WORK INSTRUCTION → Your answer should be one number, the count of lines in the records that carry the string "este".
****
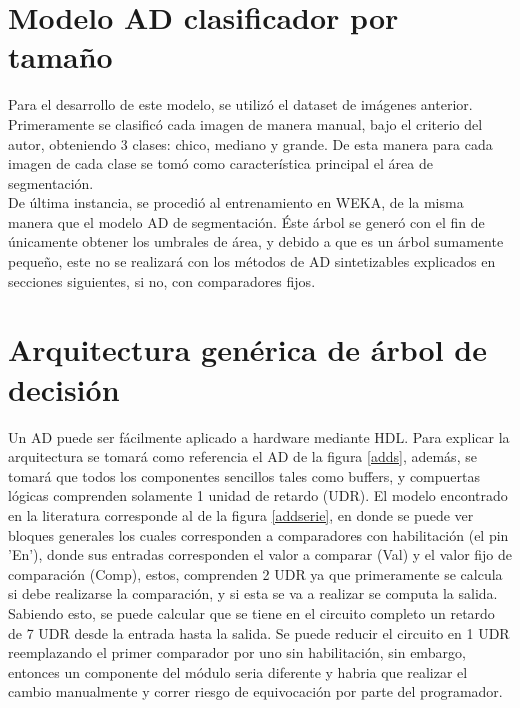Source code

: \documentclass[twoside,spanish,ESP,MSc]{plantillaLabUPV}
\theoremstyle{definition}
\begin{document}
\section{Modelo AD clasificador por tamaño}

Para el desarrollo de este modelo, se utilizó el dataset de imágenes anterior. Primeramente se clasificó cada imagen de manera manual, bajo el criterio del autor, obteniendo 3 clases: chico, mediano y grande. De esta manera para cada imagen de cada clase se tomó como característica principal el área de segmentación.\\

De última instancia, se procedió al entrenamiento en WEKA, de la misma manera que el modelo AD de segmentación. Éste árbol se generó con el fin de únicamente obtener los umbrales de área, y debido a que es un árbol sumamente pequeño, este no se realizará con los métodos de AD sintetizables explicados en secciones siguientes, si no, con comparadores fijos.


\section{Arquitectura genérica de árbol de decisión}

Un AD puede ser fácilmente aplicado a hardware mediante HDL. Para explicar la arquitectura se tomará como referencia el AD de la figura \ref{adds}, además, se tomará que todos los componentes sencillos tales como buffers, y compuertas lógicas comprenden solamente 1 unidad de retardo (UDR). El modelo encontrado en la literatura corresponde al de la figura \ref{addserie}, en donde se puede ver bloques generales los cuales corresponden a comparadores con habilitación (el pin 'En'), donde sus entradas corresponden el valor a comparar (Val) y el valor fijo de comparación (Comp), estos, comprenden 2 UDR ya que primeramente se calcula si debe realizarse la comparación, y si esta se va a realizar se computa la salida. Sabiendo esto, se puede calcular que se tiene en el circuito completo un retardo de 7 UDR desde la entrada hasta la salida. Se puede reducir el circuito en 1 UDR reemplazando el primer comparador por uno sin habilitación, sin embargo, entonces un componente del módulo seria diferente y habria que realizar el cambio manualmente y correr riesgo de equivocación por parte del programador.
\end{document}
****
SOLVED EXERCISE → 2